▸ WHAT TO DO:
State the count of lines below in which the word "badge" appears, and add nothing.

▸ GIVEN DATA:
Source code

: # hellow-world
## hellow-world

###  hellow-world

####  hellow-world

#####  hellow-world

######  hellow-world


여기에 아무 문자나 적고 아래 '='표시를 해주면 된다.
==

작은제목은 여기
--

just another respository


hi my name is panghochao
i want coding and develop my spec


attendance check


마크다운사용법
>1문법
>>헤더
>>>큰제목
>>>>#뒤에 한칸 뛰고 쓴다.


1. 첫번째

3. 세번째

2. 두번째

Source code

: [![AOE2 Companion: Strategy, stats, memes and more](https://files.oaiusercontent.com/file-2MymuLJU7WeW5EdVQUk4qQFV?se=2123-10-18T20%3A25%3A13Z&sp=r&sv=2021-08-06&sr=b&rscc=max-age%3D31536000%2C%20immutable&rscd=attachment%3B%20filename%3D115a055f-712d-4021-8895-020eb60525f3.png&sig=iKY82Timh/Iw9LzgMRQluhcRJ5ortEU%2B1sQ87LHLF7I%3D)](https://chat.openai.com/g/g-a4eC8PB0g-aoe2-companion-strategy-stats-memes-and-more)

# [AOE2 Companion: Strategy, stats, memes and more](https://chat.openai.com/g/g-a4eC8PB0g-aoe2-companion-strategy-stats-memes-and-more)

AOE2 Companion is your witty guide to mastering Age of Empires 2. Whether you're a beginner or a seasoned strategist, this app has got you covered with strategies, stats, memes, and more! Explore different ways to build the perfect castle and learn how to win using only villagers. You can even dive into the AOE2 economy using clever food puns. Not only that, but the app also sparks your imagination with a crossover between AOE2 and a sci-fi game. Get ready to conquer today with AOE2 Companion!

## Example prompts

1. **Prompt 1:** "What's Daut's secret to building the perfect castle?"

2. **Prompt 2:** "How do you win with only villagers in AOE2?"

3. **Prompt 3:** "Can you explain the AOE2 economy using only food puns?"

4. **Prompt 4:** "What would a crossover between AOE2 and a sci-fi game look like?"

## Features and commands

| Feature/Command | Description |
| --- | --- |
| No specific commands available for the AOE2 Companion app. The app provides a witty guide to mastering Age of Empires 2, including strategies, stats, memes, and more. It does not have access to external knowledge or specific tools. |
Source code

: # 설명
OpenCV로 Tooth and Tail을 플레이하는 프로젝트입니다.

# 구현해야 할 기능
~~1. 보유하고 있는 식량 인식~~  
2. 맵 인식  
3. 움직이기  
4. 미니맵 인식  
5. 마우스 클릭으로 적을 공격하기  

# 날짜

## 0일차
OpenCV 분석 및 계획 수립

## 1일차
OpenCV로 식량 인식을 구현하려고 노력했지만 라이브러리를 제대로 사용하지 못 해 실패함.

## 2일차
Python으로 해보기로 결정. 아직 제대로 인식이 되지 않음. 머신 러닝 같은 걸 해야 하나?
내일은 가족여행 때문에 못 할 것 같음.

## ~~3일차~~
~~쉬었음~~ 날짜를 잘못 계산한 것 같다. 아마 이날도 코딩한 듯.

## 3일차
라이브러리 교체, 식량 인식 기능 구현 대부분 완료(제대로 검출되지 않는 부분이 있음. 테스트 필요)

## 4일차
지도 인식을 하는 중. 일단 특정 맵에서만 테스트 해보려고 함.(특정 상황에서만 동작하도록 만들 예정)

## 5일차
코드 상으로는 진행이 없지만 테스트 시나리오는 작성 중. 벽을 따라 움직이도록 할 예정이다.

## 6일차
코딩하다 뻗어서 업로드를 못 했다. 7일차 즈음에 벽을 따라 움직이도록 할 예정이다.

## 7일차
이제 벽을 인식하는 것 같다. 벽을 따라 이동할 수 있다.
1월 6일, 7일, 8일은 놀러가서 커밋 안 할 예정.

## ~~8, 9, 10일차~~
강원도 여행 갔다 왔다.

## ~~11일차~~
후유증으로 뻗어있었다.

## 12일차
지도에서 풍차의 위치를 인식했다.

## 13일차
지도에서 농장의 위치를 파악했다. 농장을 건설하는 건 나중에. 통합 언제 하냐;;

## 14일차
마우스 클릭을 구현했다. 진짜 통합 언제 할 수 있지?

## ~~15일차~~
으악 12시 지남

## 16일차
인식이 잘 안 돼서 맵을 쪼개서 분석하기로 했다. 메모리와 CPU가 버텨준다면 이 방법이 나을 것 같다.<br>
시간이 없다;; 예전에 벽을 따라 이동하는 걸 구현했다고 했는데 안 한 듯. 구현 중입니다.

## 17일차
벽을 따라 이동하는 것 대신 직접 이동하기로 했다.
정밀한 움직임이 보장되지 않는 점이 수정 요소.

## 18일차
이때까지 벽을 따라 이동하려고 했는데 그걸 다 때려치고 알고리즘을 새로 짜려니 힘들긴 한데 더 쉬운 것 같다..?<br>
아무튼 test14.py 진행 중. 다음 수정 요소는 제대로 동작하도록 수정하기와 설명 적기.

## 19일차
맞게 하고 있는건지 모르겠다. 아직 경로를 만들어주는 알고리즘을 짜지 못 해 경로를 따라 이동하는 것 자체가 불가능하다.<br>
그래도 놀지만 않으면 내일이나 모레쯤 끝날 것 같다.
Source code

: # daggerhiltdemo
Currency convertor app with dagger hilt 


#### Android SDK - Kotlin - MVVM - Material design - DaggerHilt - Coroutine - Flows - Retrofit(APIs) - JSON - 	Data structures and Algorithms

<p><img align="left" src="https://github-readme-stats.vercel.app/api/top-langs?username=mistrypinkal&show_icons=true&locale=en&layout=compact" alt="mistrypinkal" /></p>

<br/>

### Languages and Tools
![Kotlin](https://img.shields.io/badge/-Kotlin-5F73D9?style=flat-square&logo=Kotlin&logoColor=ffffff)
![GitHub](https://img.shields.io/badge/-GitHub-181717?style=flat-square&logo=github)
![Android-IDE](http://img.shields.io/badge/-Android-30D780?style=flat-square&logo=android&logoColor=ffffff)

▸ ANSWER SPACE:
3